Stored data entries:
——

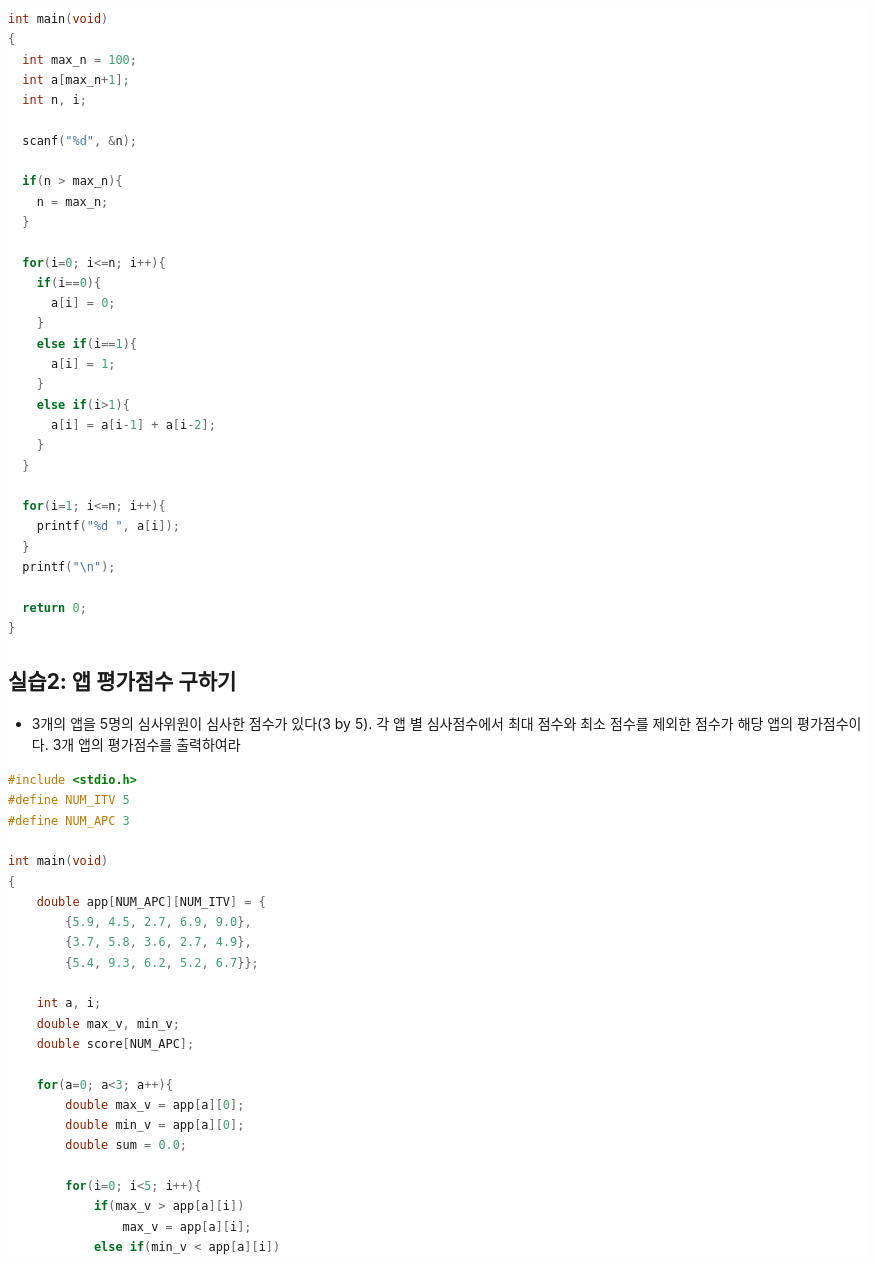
 ```c
int main(void)
{
  int max_n = 100;
  int a[max_n+1];
  int n, i;

  scanf("%d", &n);
  
  if(n > max_n){
    n = max_n;
  }

  for(i=0; i<=n; i++){
    if(i==0){
      a[i] = 0;
    }
    else if(i==1){
      a[i] = 1;
    }
    else if(i>1){
      a[i] = a[i-1] + a[i-2];
    }
  }

  for(i=1; i<=n; i++){
    printf("%d ", a[i]);
  }
  printf("\n");

  return 0;
}
```

## 실습2: 앱 평가점수 구하기

- 3개의 앱을 5명의 심사위원이 심사한 점수가 있다(3 by 5). 각 앱 별 심사점수에서 최대 점수와 최소 점수를 제외한 점수가 해당 앱의 평가점수이다. 3개 앱의 평가점수를 출력하여라

```c
#include <stdio.h>
#define NUM_ITV 5
#define NUM_APC 3

int main(void)
{
    double app[NUM_APC][NUM_ITV] = {
        {5.9, 4.5, 2.7, 6.9, 9.0},
        {3.7, 5.8, 3.6, 2.7, 4.9},
        {5.4, 9.3, 6.2, 5.2, 6.7}};
    
    int a, i;
    double max_v, min_v;
    double score[NUM_APC];
    
    for(a=0; a<3; a++){
        double max_v = app[a][0];
        double min_v = app[a][0];
        double sum = 0.0;

        for(i=0; i<5; i++){
            if(max_v > app[a][i])
                max_v = app[a][i];
            else if(min_v < app[a][i])
```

——

• **What to work on**:
In the records above, locate each line with the word "double". Copy all such lines.

• **Answer box**:
    double app[NUM_APC][NUM_ITV] = {
    double max_v, min_v;
    double score[NUM_APC];
        double max_v = app[a][0];
        double min_v = app[a][0];
        double sum = 0.0;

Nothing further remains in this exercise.